Free Antivirus is Available - Why Use Norton or McAfee?

cannon head
Antivirus software is generally crud. I say this as a computer programmer with a degree, and over a decade’s worth of experience in cleaning viruses off computers. I would never pay for antivirus software for my home computer (at work, possibly). In fact, I haven’t had to pay for AV software yet. I became jaded years ago while reading VMyths by Rob R. He confirmed what I suspected - that the AV update system model is broken, and not the best that programmers can offer customers.

Here are some free AV products (that aren’t always easy for novices to find):

  • AVG Free - and yes it’s still free past May 2008, using their free Version 8.0. You just have to look past the Trial version.
  • Avira AntiVir is also free.
  • ClamWin is based on ClamAV for Linux.

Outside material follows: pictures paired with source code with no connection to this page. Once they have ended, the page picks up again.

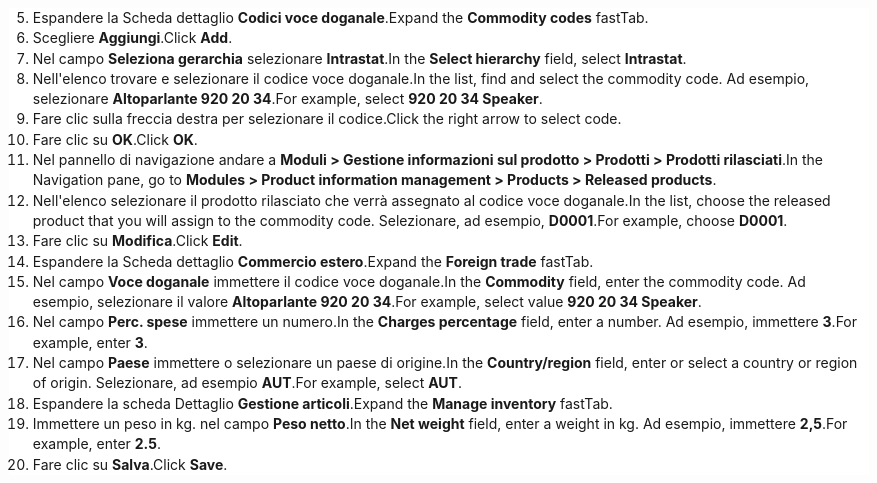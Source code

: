 5. <span data-ttu-id="b9ed2-135">Espandere la Scheda dettaglio **Codici voce doganale**.</span><span class="sxs-lookup"><span data-stu-id="b9ed2-135">Expand the **Commodity codes** fastTab.</span></span>
6. <span data-ttu-id="b9ed2-136">Scegliere **Aggiungi**.</span><span class="sxs-lookup"><span data-stu-id="b9ed2-136">Click **Add**.</span></span>
7. <span data-ttu-id="b9ed2-137">Nel campo **Seleziona gerarchia** selezionare **Intrastat**.</span><span class="sxs-lookup"><span data-stu-id="b9ed2-137">In the **Select hierarchy** field, select **Intrastat**.</span></span>
8. <span data-ttu-id="b9ed2-138">Nell'elenco trovare e selezionare il codice voce doganale.</span><span class="sxs-lookup"><span data-stu-id="b9ed2-138">In the list, find and select the commodity code.</span></span> <span data-ttu-id="b9ed2-139">Ad esempio, selezionare **Altoparlante 920 20 34**.</span><span class="sxs-lookup"><span data-stu-id="b9ed2-139">For example, select **920 20 34 Speaker**.</span></span>  
9. <span data-ttu-id="b9ed2-140">Fare clic sulla freccia destra per selezionare il codice.</span><span class="sxs-lookup"><span data-stu-id="b9ed2-140">Click the right arrow to select code.</span></span>
10. <span data-ttu-id="b9ed2-141">Fare clic su **OK**.</span><span class="sxs-lookup"><span data-stu-id="b9ed2-141">Click **OK**.</span></span>
11. <span data-ttu-id="b9ed2-142">Nel pannello di navigazione andare a **Moduli > Gestione informazioni sul prodotto > Prodotti > Prodotti rilasciati**.</span><span class="sxs-lookup"><span data-stu-id="b9ed2-142">In the Navigation pane, go to **Modules > Product information management > Products > Released products**.</span></span>
12. <span data-ttu-id="b9ed2-143">Nell'elenco selezionare il prodotto rilasciato che verrà assegnato al codice voce doganale.</span><span class="sxs-lookup"><span data-stu-id="b9ed2-143">In the list, choose the released product that you will assign to the commodity code.</span></span> <span data-ttu-id="b9ed2-144">Selezionare, ad esempio, **D0001**.</span><span class="sxs-lookup"><span data-stu-id="b9ed2-144">For example, choose **D0001**.</span></span>  
13. <span data-ttu-id="b9ed2-145">Fare clic su **Modifica**.</span><span class="sxs-lookup"><span data-stu-id="b9ed2-145">Click **Edit**.</span></span>
14. <span data-ttu-id="b9ed2-146">Espandere la Scheda dettaglio **Commercio estero**.</span><span class="sxs-lookup"><span data-stu-id="b9ed2-146">Expand the **Foreign trade** fastTab.</span></span>
15. <span data-ttu-id="b9ed2-147">Nel campo **Voce doganale** immettere il codice voce doganale.</span><span class="sxs-lookup"><span data-stu-id="b9ed2-147">In the **Commodity** field, enter the commodity code.</span></span> <span data-ttu-id="b9ed2-148">Ad esempio, selezionare il valore **Altoparlante 920 20 34**.</span><span class="sxs-lookup"><span data-stu-id="b9ed2-148">For example, select value **920 20 34 Speaker**.</span></span>    
16. <span data-ttu-id="b9ed2-149">Nel campo **Perc. spese** immettere un numero.</span><span class="sxs-lookup"><span data-stu-id="b9ed2-149">In the **Charges percentage** field, enter a number.</span></span> <span data-ttu-id="b9ed2-150">Ad esempio, immettere **3**.</span><span class="sxs-lookup"><span data-stu-id="b9ed2-150">For example, enter **3**.</span></span>  
17. <span data-ttu-id="b9ed2-151">Nel campo **Paese** immettere o selezionare un paese di origine.</span><span class="sxs-lookup"><span data-stu-id="b9ed2-151">In the **Country/region** field, enter or select a country or region of origin.</span></span> <span data-ttu-id="b9ed2-152">Selezionare, ad esempio **AUT**.</span><span class="sxs-lookup"><span data-stu-id="b9ed2-152">For example, select **AUT**.</span></span>  
18. <span data-ttu-id="b9ed2-153">Espandere la scheda Dettaglio **Gestione articoli**.</span><span class="sxs-lookup"><span data-stu-id="b9ed2-153">Expand the **Manage inventory** fastTab.</span></span>
19. <span data-ttu-id="b9ed2-154">Immettere un peso in kg. nel campo **Peso netto**.</span><span class="sxs-lookup"><span data-stu-id="b9ed2-154">In the **Net weight** field, enter a weight in kg.</span></span> <span data-ttu-id="b9ed2-155">Ad esempio, immettere **2,5**.</span><span class="sxs-lookup"><span data-stu-id="b9ed2-155">For example, enter **2.5**.</span></span>  
20. <span data-ttu-id="b9ed2-156">Fare clic su **Salva**.</span><span class="sxs-lookup"><span data-stu-id="b9ed2-156">Click **Save**.</span></span>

Also required when using a free AV product, is a free Spyware detector/remover. Spyware is a mean (malicious) bit of softWARE that may not spread like a virus, but ruins your computer at least as well as a virus. Antivirus companies tend to charge for spyware detection (which is stupid, since spyware breaks a computer just as well as a virus, and it can be detected in much the same way as viruses are), and it’s how they convince more people to pay for “premium” products. Why bother? There are volunteers out there who don’t charge anything, and ask only for what you can afford to pay them at your discretion.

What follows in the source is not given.